Amir was kidnapped and allegedly murdered by his friends in Karachi’s Defence Housing Authority (DHA) on January 6. According to the police, the youth’s friends stuffed his body in the trunk of his car and torched it in the Hub area of Balochistan.

Earlier this month, police arrested Armaghan for injuring policemen in an attempt to resist his detention in connection with Amir’s kidnapping case. Another suspect, Armaghan’s friend Sheraz aka Shavez Bukhari, was remanded in police custody by an antiterrorism court (ATC) last week.

Sindh Acting Prosecutor-General Muntazir Mehdi, on behalf of the Sindh government, had filed revision applications in the Sindh High Court (SHC), challenging the ATC orders denying the police Armaghan’s physical custody and sending him on judicial remand instead. Armaghan was remanded in police custody after the SHC on Tuesday set aside the impugned order of the administrative ATC judge.

Meanwhile, a judicial magistrate had allowed on Monday an application seeking the exhumation of Amir’s body and directed the provincial health secretary to constitute a medical board to ascertain the cause of his death.

Police surgeon Dr Summaiya Syed, who led the exhumation team today, told Dawn.com that “an unknown burnt body was exhumed in Edhi Graveyard, Moach Goth.”
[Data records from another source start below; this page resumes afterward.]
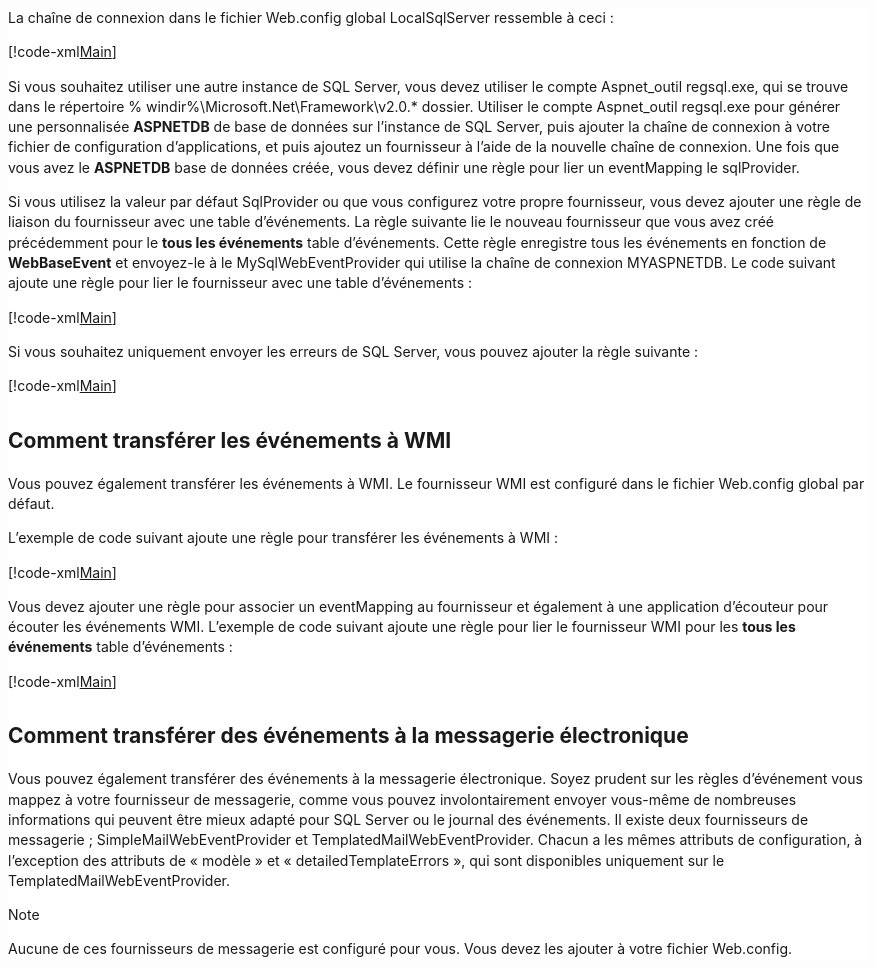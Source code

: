 La chaîne de connexion dans le fichier Web.config global LocalSqlServer ressemble à ceci :

[!code-xml[Main](configuration-and-instrumentation/samples/sample6.xml)]

Si vous souhaitez utiliser une autre instance de SQL Server, vous devez utiliser le compte Aspnet\_outil regsql.exe, qui se trouve dans le répertoire % windir%\Microsoft.Net\Framework\v2.0.\* dossier. Utiliser le compte Aspnet\_outil regsql.exe pour générer une personnalisée **ASPNETDB** de base de données sur l’instance de SQL Server, puis ajouter la chaîne de connexion à votre fichier de configuration d’applications, et puis ajoutez un fournisseur à l’aide de la nouvelle chaîne de connexion. Une fois que vous avez le **ASPNETDB** base de données créée, vous devez définir une règle pour lier un eventMapping le sqlProvider.

Si vous utilisez la valeur par défaut SqlProvider ou que vous configurez votre propre fournisseur, vous devez ajouter une règle de liaison du fournisseur avec une table d’événements. La règle suivante lie le nouveau fournisseur que vous avez créé précédemment pour le **tous les événements** table d’événements. Cette règle enregistre tous les événements en fonction de **WebBaseEvent** et envoyez-le à le MySqlWebEventProvider qui utilise la chaîne de connexion MYASPNETDB. Le code suivant ajoute une règle pour lier le fournisseur avec une table d’événements :

[!code-xml[Main](configuration-and-instrumentation/samples/sample7.xml)]

Si vous souhaitez uniquement envoyer les erreurs de SQL Server, vous pouvez ajouter la règle suivante :

[!code-xml[Main](configuration-and-instrumentation/samples/sample8.xml)]

## <a name="how-to-forward-events-to-wmi"></a>Comment transférer les événements à WMI

Vous pouvez également transférer les événements à WMI. Le fournisseur WMI est configuré dans le fichier Web.config global par défaut.

L’exemple de code suivant ajoute une règle pour transférer les événements à WMI :

[!code-xml[Main](configuration-and-instrumentation/samples/sample9.xml)]

Vous devez ajouter une règle pour associer un eventMapping au fournisseur et également à une application d’écouteur pour écouter les événements WMI. L’exemple de code suivant ajoute une règle pour lier le fournisseur WMI pour les **tous les événements** table d’événements :

[!code-xml[Main](configuration-and-instrumentation/samples/sample10.xml)]

## <a name="how-to-forward-events-to-e-mail"></a>Comment transférer des événements à la messagerie électronique

Vous pouvez également transférer des événements à la messagerie électronique. Soyez prudent sur les règles d’événement vous mappez à votre fournisseur de messagerie, comme vous pouvez involontairement envoyer vous-même de nombreuses informations qui peuvent être mieux adapté pour SQL Server ou le journal des événements. Il existe deux fournisseurs de messagerie ; SimpleMailWebEventProvider et TemplatedMailWebEventProvider. Chacun a les mêmes attributs de configuration, à l’exception des attributs de « modèle » et « detailedTemplateErrors », qui sont disponibles uniquement sur le TemplatedMailWebEventProvider.

> [!NOTE]
> Aucune de ces fournisseurs de messagerie est configuré pour vous. Vous devez les ajouter à votre fichier Web.config.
The body was “extensively burnt with appendages missing”, she added.

Dr Syed said that a total of “11 samples to establish identity, through DNA profiling and cross-matching, have been collected, including deep muscle swabs, teeth and bones.”

She said samples were also collected for chemical analysis.
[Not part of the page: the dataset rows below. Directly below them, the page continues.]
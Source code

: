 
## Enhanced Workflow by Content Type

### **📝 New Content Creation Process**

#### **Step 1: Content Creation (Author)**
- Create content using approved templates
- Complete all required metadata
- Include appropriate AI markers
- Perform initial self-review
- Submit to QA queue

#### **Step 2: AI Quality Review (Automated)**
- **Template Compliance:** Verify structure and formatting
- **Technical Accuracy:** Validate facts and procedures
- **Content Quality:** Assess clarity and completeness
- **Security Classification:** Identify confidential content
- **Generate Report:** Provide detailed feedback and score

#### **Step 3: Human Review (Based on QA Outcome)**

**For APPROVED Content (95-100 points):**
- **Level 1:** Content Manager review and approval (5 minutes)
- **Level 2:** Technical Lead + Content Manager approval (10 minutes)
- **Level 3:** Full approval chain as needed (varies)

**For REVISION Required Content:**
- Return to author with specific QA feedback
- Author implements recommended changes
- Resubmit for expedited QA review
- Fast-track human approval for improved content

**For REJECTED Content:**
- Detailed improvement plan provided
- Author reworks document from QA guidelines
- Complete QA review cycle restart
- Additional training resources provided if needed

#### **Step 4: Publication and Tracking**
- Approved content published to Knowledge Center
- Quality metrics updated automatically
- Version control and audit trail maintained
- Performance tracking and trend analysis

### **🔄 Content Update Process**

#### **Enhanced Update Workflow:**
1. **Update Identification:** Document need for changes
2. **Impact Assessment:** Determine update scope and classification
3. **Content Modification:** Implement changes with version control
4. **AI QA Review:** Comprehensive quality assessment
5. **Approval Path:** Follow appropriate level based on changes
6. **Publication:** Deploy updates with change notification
“There is a slim chance that the exhumation board may be able to form an opinion regarding the cause of death,” the police surgeon said.

The body was shifted to an Edhi morgue for preservation till identity confirmation, she added.

Anti-Violent Crime Cell Senior Superintendent of Police Aneel Haider told Dawn.com that the samples were sent to a laboratory at the University of Karachi, adding that the results were expected within a week.

Balochistan police form inquiry committee

Separately, the Balochistan police formed an inquiry committee to probe police negligence in the case.

Talking to Dawn.com today, Hub Senior Superintendent of Police (SSP) Syed Fazil Shah confirmed that “the police are further investigating the matter after the accused confirmed that the body and car found at Hub belonged to Amir.”

The SSP also confirmed that the police had formed an inquiry committee for the case, under the leadership of Winder Deputy Superintendent of Police Muhammad Jan Sasoli, which would compile a report within five days and identify areas of neglect in the case.